Instructions to follow -> Please keep the images out and set down the data exactly as given.

======== Records supplied ========

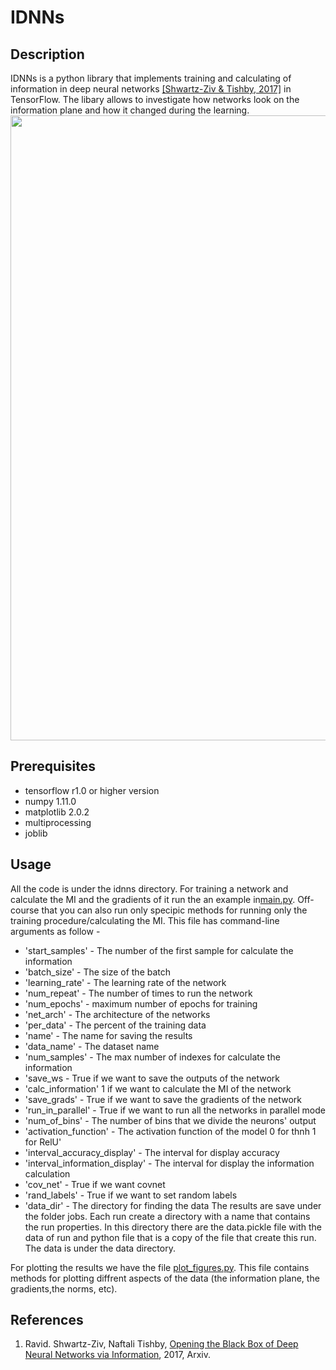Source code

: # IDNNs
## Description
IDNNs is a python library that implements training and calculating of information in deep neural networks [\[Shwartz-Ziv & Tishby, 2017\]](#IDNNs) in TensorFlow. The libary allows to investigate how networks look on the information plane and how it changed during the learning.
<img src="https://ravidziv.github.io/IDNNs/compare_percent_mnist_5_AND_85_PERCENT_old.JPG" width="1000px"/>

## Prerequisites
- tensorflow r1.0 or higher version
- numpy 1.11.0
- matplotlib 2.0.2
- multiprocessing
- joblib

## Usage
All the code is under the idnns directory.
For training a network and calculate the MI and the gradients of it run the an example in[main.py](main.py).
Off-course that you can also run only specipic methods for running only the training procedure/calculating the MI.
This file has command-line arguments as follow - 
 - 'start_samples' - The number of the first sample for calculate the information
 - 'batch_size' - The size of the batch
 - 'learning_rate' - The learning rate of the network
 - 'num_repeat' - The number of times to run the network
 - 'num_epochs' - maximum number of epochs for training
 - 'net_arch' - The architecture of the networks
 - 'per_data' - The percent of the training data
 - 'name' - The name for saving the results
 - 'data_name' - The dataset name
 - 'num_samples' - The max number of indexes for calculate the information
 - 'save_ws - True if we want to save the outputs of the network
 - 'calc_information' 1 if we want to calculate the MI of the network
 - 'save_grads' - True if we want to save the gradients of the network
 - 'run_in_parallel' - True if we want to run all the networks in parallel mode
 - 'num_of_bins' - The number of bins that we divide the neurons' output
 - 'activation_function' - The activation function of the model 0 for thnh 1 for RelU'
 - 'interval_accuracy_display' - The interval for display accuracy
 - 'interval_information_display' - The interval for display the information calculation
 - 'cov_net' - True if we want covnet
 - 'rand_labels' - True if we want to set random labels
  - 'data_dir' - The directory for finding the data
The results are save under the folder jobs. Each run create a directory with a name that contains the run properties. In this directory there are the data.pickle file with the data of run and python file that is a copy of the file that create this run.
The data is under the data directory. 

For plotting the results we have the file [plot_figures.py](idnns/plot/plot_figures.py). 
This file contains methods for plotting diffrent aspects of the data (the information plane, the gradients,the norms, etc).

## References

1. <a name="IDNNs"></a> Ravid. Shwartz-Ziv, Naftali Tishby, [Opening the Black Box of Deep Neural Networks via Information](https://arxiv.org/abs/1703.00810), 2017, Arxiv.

========

Result ->
Source code

: # IDNNs
## Description
IDNNs is a python library that implements training and calculating of information in deep neural networks [\[Shwartz-Ziv & Tishby, 2017\]](#IDNNs) in TensorFlow. The libary allows to investigate how networks look on the information plane and how it changed during the learning.
<img src="https://ravidziv.github.io/IDNNs/compare_percent_mnist_5_AND_85_PERCENT_old.JPG" width="1000px"/>

## Prerequisites
- tensorflow r1.0 or higher version
- numpy 1.11.0
- matplotlib 2.0.2
- multiprocessing
- joblib

## Usage
All the code is under the idnns directory.
For training a network and calculate the MI and the gradients of it run the an example in[main.py](main.py).
Off-course that you can also run only specipic methods for running only the training procedure/calculating the MI.
This file has command-line arguments as follow - 
 - 'start_samples' - The number of the first sample for calculate the information
 - 'batch_size' - The size of the batch
 - 'learning_rate' - The learning rate of the network
 - 'num_repeat' - The number of times to run the network
 - 'num_epochs' - maximum number of epochs for training
 - 'net_arch' - The architecture of the networks
 - 'per_data' - The percent of the training data
 - 'name' - The name for saving the results
 - 'data_name' - The dataset name
 - 'num_samples' - The max number of indexes for calculate the information
 - 'save_ws - True if we want to save the outputs of the network
 - 'calc_information' 1 if we want to calculate the MI of the network
 - 'save_grads' - True if we want to save the gradients of the network
 - 'run_in_parallel' - True if we want to run all the networks in parallel mode
 - 'num_of_bins' - The number of bins that we divide the neurons' output
 - 'activation_function' - The activation function of the model 0 for thnh 1 for RelU'
 - 'interval_accuracy_display' - The interval for display accuracy
 - 'interval_information_display' - The interval for display the information calculation
 - 'cov_net' - True if we want covnet
 - 'rand_labels' - True if we want to set random labels
  - 'data_dir' - The directory for finding the data
The results are save under the folder jobs. Each run create a directory with a name that contains the run properties. In this directory there are the data.pickle file with the data of run and python file that is a copy of the file that create this run.
The data is under the data directory. 

For plotting the results we have the file [plot_figures.py](idnns/plot/plot_figures.py). 
This file contains methods for plotting diffrent aspects of the data (the information plane, the gradients,the norms, etc).

## References

1. <a name="IDNNs"></a> Ravid. Shwartz-Ziv, Naftali Tishby, [Opening the Black Box of Deep Neural Networks via Information](https://arxiv.org/abs/1703.00810), 2017, Arxiv.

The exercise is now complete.